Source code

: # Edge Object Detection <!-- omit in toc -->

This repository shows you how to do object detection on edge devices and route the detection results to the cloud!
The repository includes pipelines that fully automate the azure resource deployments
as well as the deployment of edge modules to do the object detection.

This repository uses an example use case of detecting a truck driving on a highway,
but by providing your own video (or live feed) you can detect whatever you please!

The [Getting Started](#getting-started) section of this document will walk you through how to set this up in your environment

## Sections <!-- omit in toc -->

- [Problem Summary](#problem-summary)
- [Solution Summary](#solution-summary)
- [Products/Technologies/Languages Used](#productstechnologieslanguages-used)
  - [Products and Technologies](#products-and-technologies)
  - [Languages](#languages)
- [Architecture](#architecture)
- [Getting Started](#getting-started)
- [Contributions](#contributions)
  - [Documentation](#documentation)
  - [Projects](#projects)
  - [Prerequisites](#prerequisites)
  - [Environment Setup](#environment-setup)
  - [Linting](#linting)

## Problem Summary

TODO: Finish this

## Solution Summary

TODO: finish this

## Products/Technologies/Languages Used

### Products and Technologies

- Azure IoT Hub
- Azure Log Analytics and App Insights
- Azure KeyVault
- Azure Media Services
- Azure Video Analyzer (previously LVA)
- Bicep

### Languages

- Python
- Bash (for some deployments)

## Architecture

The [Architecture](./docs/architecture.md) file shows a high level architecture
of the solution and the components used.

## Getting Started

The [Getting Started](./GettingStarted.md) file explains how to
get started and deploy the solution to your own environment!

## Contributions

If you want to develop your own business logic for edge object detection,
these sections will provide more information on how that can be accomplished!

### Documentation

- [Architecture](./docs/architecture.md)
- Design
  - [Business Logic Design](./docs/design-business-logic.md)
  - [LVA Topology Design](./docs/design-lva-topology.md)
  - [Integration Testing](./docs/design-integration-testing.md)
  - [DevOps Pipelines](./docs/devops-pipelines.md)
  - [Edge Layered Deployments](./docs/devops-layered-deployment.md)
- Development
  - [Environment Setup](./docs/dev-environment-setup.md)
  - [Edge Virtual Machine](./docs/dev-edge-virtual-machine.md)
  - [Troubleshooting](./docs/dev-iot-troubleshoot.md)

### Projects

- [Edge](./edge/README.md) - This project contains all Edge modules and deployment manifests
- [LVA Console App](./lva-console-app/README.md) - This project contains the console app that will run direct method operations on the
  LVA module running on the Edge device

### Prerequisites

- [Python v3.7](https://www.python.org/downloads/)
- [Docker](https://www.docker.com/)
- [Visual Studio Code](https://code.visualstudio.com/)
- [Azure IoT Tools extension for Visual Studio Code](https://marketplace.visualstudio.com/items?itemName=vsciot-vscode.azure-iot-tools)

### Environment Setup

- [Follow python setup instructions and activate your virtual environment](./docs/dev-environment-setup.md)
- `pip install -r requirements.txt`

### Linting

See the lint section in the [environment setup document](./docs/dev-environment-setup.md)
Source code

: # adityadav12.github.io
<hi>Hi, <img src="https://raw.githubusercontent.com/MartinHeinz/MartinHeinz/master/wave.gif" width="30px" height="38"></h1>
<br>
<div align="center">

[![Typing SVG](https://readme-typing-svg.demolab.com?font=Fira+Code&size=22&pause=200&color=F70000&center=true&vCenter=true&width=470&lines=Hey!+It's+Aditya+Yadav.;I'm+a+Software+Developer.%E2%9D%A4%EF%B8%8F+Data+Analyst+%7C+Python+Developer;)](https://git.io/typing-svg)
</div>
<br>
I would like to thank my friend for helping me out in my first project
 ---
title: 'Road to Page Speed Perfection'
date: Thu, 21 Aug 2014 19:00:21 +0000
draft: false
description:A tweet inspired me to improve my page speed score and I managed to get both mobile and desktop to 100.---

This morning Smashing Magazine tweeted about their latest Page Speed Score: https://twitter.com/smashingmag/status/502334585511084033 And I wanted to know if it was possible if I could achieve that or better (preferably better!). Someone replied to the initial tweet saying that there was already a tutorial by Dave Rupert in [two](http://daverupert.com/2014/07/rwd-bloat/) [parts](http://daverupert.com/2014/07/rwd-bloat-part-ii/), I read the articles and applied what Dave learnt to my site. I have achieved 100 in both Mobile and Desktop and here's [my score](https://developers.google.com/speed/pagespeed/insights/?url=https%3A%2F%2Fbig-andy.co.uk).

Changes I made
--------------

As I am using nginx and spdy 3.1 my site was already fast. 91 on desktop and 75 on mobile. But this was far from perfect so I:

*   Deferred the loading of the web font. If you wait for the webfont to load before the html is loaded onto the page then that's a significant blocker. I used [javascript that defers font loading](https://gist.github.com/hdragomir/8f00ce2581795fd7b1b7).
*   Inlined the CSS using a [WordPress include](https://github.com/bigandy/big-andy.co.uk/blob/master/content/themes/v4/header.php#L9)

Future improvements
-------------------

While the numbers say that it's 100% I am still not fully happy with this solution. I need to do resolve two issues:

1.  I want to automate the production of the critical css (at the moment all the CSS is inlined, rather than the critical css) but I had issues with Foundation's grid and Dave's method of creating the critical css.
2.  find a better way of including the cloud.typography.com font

• • •

§ **What the task requires**: Copy verbatim, from the listing above, each line from the one containing "- [Problem Summary](#problem-summary)" down to the one containing "- [Edge Virtual", inclusive.

§ **Task result**:
- [Problem Summary](#problem-summary)
- [Solution Summary](#solution-summary)
- [Products/Technologies/Languages Used](#productstechnologieslanguages-used)
  - [Products and Technologies](#products-and-technologies)
  - [Languages](#languages)
- [Architecture](#architecture)
- [Getting Started](#getting-started)
- [Contributions](#contributions)
  - [Documentation](#documentation)
  - [Projects](#projects)
  - [Prerequisites](#prerequisites)
  - [Environment Setup](#environment-setup)
  - [Linting](#linting)

## Problem Summary

TODO: Finish this

## Solution Summary

TODO: finish this

## Products/Technologies/Languages Used

### Products and Technologies

- Azure IoT Hub
- Azure Log Analytics and App Insights
- Azure KeyVault
- Azure Media Services
- Azure Video Analyzer (previously LVA)
- Bicep

### Languages

- Python
- Bash (for some deployments)

## Architecture

The [Architecture](./docs/architecture.md) file shows a high level architecture
of the solution and the components used.

## Getting Started

The [Getting Started](./GettingStarted.md) file explains how to
get started and deploy the solution to your own environment!

## Contributions

If you want to develop your own business logic for edge object detection,
these sections will provide more information on how that can be accomplished!

### Documentation

- [Architecture](./docs/architecture.md)
- Design
  - [Business Logic Design](./docs/design-business-logic.md)
  - [LVA Topology Design](./docs/design-lva-topology.md)
  - [Integration Testing](./docs/design-integration-testing.md)
  - [DevOps Pipelines](./docs/devops-pipelines.md)
  - [Edge Layered Deployments](./docs/devops-layered-deployment.md)
- Development
  - [Environment Setup](./docs/dev-environment-setup.md)
  - [Edge Virtual Machine](./docs/dev-edge-virtual-machine.md)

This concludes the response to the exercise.